Our main result is an algorithm that, for every $\delta$ in the range $0<\delta\leq 0.5$ , finds a $(0.5+\delta)$ -Nash equilibrium of a polymatrix game in time polynomial in the input size and $\frac{1}{\delta}$ . Note that our approximation guarantee does not depend on the number of players, which is a property that was not previously known to be achievable for polymatrix games, and still cannot be achieved for general strategic form games.

We prove this result by adapting the algorithm of Tsaknakis and Spirakis TS (henceforth referred to as the TS algorithm). They give a gradient descent algorithm for finding a $0.3393$ -Nash equilibrium in a bimatrix game. We generalise their gradient descent techniques to the polymatrix setting, and show that it always arrives at a $(0.5+\delta)$ -Nash equilibrium after a polynomial number of iterations.

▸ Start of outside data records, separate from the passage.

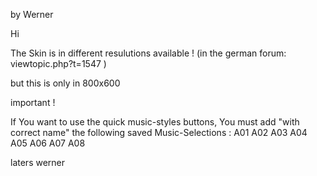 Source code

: by Werner

Hi

The Skin is in different resulutions available ! (in the german forum: viewtopic.php?t=1547 )

but this is only in 800x600

important !

If You want to use the quick music-styles buttons, You must add "with correct name" the following saved Music-Selections :
A01
A02
A03
A04
A05
A06
A07
A08


laters
werner
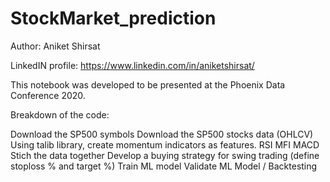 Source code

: # StockMarket_prediction

Author: Aniket Shirsat

LinkedIN profile: https://www.linkedin.com/in/aniketshirsat/

This notebook was developed to be presented at the Phoenix Data Conference 2020.

Breakdown of the code:

Download the SP500 symbols
Download the SP500 stocks data (OHLCV)
Using talib library, create momentum indicators as features.
RSI
MFI
MACD
Stich the data together
Develop a buying strategy for swing trading (define stoploss % and target %)
Train ML model
Validate ML Model / Backtesting

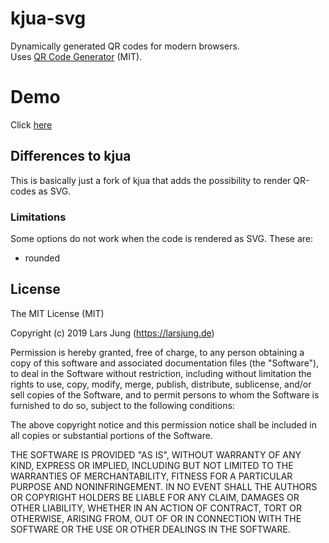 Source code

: # kjua-svg

Dynamically generated QR codes for modern browsers.  
Uses [QR Code Generator][qrcode] (MIT).

# Demo

Click [here](https://werthdavid.github.io/kjua/)

## Differences to kjua

This is basically just a fork of kjua that adds the possibility to render QR-codes as SVG.

### Limitations

Some options do not work when the code is rendered as SVG. These are:
* rounded

## License
The MIT License (MIT)

Copyright (c) 2019 Lars Jung (https://larsjung.de)

Permission is hereby granted, free of charge, to any person obtaining a copy
of this software and associated documentation files (the "Software"), to deal
in the Software without restriction, including without limitation the rights
to use, copy, modify, merge, publish, distribute, sublicense, and/or sell
copies of the Software, and to permit persons to whom the Software is
furnished to do so, subject to the following conditions:

The above copyright notice and this permission notice shall be included in
all copies or substantial portions of the Software.

THE SOFTWARE IS PROVIDED "AS IS", WITHOUT WARRANTY OF ANY KIND, EXPRESS OR
IMPLIED, INCLUDING BUT NOT LIMITED TO THE WARRANTIES OF MERCHANTABILITY,
FITNESS FOR A PARTICULAR PURPOSE AND NONINFRINGEMENT. IN NO EVENT SHALL THE
AUTHORS OR COPYRIGHT HOLDERS BE LIABLE FOR ANY CLAIM, DAMAGES OR OTHER
LIABILITY, WHETHER IN AN ACTION OF CONTRACT, TORT OR OTHERWISE, ARISING FROM,
OUT OF OR IN CONNECTION WITH THE SOFTWARE OR THE USE OR OTHER DEALINGS IN
THE SOFTWARE.


[web]: https://larsjung.de/kjua/
[github]: https://github.com/lrsjng/kjua
[npm]: https://www.npmjs.org/package/kjua

[license-img]: https://img.shields.io/badge/license-MIT-a0a060.svg?style=flat-square
[web-img]: https://img.shields.io/badge/web-larsjung.de/kjua-a0a060.svg?style=flat-square
[github-img]: https://img.shields.io/badge/github-lrsjng/kjua-a0a060.svg?style=flat-square
[npm-img]: https://img.shields.io/badge/npm-kjua-a0a060.svg?style=flat-square

[npm-v-img]: https://img.shields.io/npm/v/kjua.svg?style=flat-square
[npm-dm-img]: https://img.shields.io/npm/dm/kjua.svg?style=flat-square

[qrcode]: https://github.com/kazuhikoarase/qrcode-generator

In order to generalise the TS algorithm, we had to overcome several issues. Firstly, the TS algorithm makes the regrets of the two players equal in every iteration, but there is no obvious way to achieve this in the polymatrix setting. Instead, we show how gradient descent can be applied to a strategy profile where the regrets are not necessarily equal. Secondly, the output of the TS algorithm is either a point found by gradient descent, or a point obtained by modifying the result of gradient descent. In the polymatrix game setting, it is not immediately obvious how such a modification can be derived with a non-constant number of players (without an exponential blowup). Thus we apply a different analysis, which proves that the point resulting from gradient descent always has our approximation guarantee. It is an interesting open question whether a better approximation guarantee can be achieved when there is a constant number of players.

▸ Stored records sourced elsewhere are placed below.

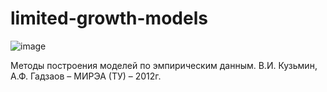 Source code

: # limited-growth-models

![image](https://user-images.githubusercontent.com/47636259/184480727-ed052f7c-3b82-4cf0-8efe-3d2007abed78.png)

Методы построения моделей по эмпирическим данным. В.И. Кузьмин, А.Ф. Гадзаов – МИРЭА (ТУ) – 2012г.

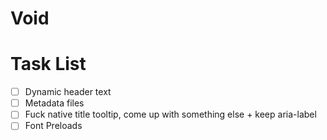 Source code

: # Void

# Task List

- [ ] Dynamic header text
- [ ] Metadata files
- [ ] Fuck native title tooltip, come up with something else + keep aria-label
- [ ] Font Preloads
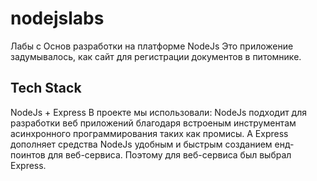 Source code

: # nodejslabs
Лабы с Основ разработки на платформе NodeJs
Это приложение задумывалось, как сайт для регистрации документов в питомнике.

## Tech Stack
NodeJs + Express
В проекте мы использовали:
NodeJs подходит для разработки веб приложений благодаря встроеным инструментам асинхронного программирования таких как промисы. 
А Express дополняет средства NodeJs удобным и быстрым созданием енд-поинтов для веб-сервиса. Поэтому для веб-сервиса был выбрал Express.

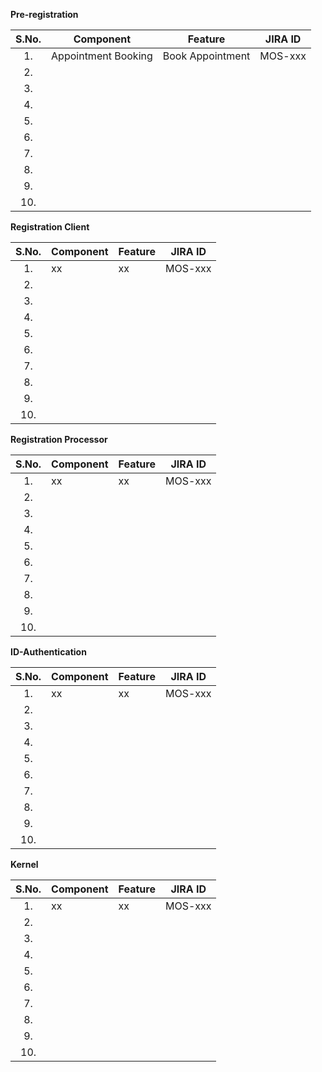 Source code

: **Pre-registration**

|**S.No.**| **Component**| **Feature**|**JIRA ID**|
|:------:|-----|---|---|
|1.|Appointment Booking| Book Appointment|MOS-xxx|
|2.|| | |
|3.|| |
|4.|| |
|5.|| |
|6.|| |
|7.|| |
|8.|| |
|9.|| |
|10.|| |

**Registration Client**

|**S.No.**| **Component**| **Feature**|**JIRA ID**|
|:------:|-----|---|---|
|1.|xx| xx|MOS-xxx|
|2.|| | |
|3.|| |
|4.|| |
|5.|| |
|6.|| |
|7.|| |
|8.|| |
|9.|| |
|10.|| |

**Registration Processor**

|**S.No.**| **Component**| **Feature**|**JIRA ID**|
|:------:|-----|---|---|
|1.|xx| xx|MOS-xxx|
|2.|| | |
|3.|| |
|4.|| |
|5.|| |
|6.|| |
|7.|| |
|8.|| |
|9.|| |
|10.|| |

**ID-Authentication**

|**S.No.**| **Component**| **Feature**|**JIRA ID**|
|:------:|-----|---|---|
|1.|xx| xx|MOS-xxx|
|2.|| | |
|3.|| |
|4.|| |
|5.|| |
|6.|| |
|7.|| |
|8.|| |
|9.|| |
|10.|| |

**Kernel**

|**S.No.**| **Component**| **Feature**|**JIRA ID**|
|:------:|-----|---|---|
|1.|xx| xx|MOS-xxx|
|2.|| | |
|3.|| |
|4.|| |
|5.|| |
|6.|| |
|7.|| |
|8.|| |
|9.|| |
|10.|| |
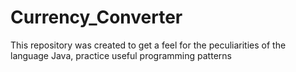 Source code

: # Currency_Converter
This repository was created to get a feel for the peculiarities of the language Java, practice useful programming patterns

An interesting feature of our algorithm is that it can be applied even when players have differing degrees. Originally, polymatrix games were defined only for complete graphs H72 . Since previous work has only considered lower bounds for polymatrix games, it has been sufficient to restrict attention to regular graphs, as in work Rubinstein Rub14b . However, since this paper is proving an upper bound, we must be more careful. As it turns out, our algorithm will efficiently find a $(0.5+\delta)$ -Nash equilibrium for all $\delta>0$ , no matter what graph structure the polymatrix game has.

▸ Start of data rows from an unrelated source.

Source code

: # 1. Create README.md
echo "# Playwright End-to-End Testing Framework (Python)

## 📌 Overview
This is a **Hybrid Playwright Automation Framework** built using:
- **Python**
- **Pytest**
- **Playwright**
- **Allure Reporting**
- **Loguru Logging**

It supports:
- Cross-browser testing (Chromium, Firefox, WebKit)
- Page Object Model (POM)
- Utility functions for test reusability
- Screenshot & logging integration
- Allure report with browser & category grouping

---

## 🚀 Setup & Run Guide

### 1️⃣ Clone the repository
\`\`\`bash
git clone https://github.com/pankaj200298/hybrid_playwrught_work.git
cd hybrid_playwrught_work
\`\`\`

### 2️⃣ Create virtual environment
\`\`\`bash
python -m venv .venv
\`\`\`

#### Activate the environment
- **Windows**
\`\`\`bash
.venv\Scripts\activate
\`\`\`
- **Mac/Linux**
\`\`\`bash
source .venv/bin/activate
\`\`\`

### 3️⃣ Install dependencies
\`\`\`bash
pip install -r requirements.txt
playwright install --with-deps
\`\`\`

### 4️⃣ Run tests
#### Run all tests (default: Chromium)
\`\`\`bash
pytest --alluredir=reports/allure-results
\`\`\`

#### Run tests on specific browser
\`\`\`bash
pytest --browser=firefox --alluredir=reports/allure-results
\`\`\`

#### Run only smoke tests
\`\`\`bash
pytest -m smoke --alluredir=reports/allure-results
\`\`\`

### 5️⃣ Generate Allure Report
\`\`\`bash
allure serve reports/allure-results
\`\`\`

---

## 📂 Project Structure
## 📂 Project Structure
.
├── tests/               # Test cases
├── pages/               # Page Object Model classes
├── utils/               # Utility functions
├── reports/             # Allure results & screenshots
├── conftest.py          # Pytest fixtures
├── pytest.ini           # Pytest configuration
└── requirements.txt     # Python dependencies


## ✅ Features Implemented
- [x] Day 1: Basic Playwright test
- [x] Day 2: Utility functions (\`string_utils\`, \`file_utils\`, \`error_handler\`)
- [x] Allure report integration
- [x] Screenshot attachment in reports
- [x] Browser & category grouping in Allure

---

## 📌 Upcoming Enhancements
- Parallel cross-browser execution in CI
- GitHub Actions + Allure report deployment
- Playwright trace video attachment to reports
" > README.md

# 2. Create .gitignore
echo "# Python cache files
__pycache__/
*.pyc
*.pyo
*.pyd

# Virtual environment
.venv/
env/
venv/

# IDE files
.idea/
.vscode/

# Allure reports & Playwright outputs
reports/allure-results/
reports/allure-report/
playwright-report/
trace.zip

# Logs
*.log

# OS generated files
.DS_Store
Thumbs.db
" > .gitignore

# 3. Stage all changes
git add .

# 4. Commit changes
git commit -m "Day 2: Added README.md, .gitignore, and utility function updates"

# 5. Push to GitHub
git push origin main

Finally, we show that our algorithm can be applied to two-player Bayesian games. In a two-player Bayesian game, each player is assigned a type according to a publicly known probability distribution. Each player knows their own type, but does not know the type of their opponent. We show that finding an $\epsilon$ -Nash equilibrium in these games can be reduced to the problem of finding an $\epsilon$ -Nash equilibrium in a polymatrix game, and therefore, our algorithm can be used to efficiently find a $(0.5+\delta)$ -Nash equilibrium of a two-player Bayesian game.

Related work.

An FPTAS for the problem of computing an $\epsilon$ -Nash equilibrium of a bimatrix game does not exist unless every problem in $\mathtt{PPAD}$ can be solved in polynomial time CDT . Arguably, the biggest open question in equilibrium computation is whether there exists a PTAS for this problem. As we have mentioned, for any constant $\epsilon>0$ , there does exist a quasi-polynomial-time algorithm for computing an $\epsilon$ -Nash equilibria of a bimatrix game, or any game with a constant number of players LMM03 ; BBP14 , with running time $k^{O(\log k)}$ for a $k\times k$ bimatrix game. Consequently, in contrast to the many-player case, it is not believed that there exists a constant $\epsilon$ such that the problem of computing an $\epsilon$ -Nash equilibrium of a bimatrix game (or any game with a constant number of players) is $\mathtt{PPAD}$ -hard, since it seems unlikely that all problems in $\mathtt{PPAD}$ have quasi-polynomial-time algorithms. On the other hand, for multi-player games, as mentioned above, there is a small constant $\epsilon$ such that it is $\mathtt{PPAD}$ -hard to compute an $\epsilon$ -Nash equilibrium of an $n$ -player game when $n$ is not constant. One positive result we do have for multi-player games is that there is a PTAS for anonymous games (where the identity of players does not matter) when the number of strategies is constant DP14 .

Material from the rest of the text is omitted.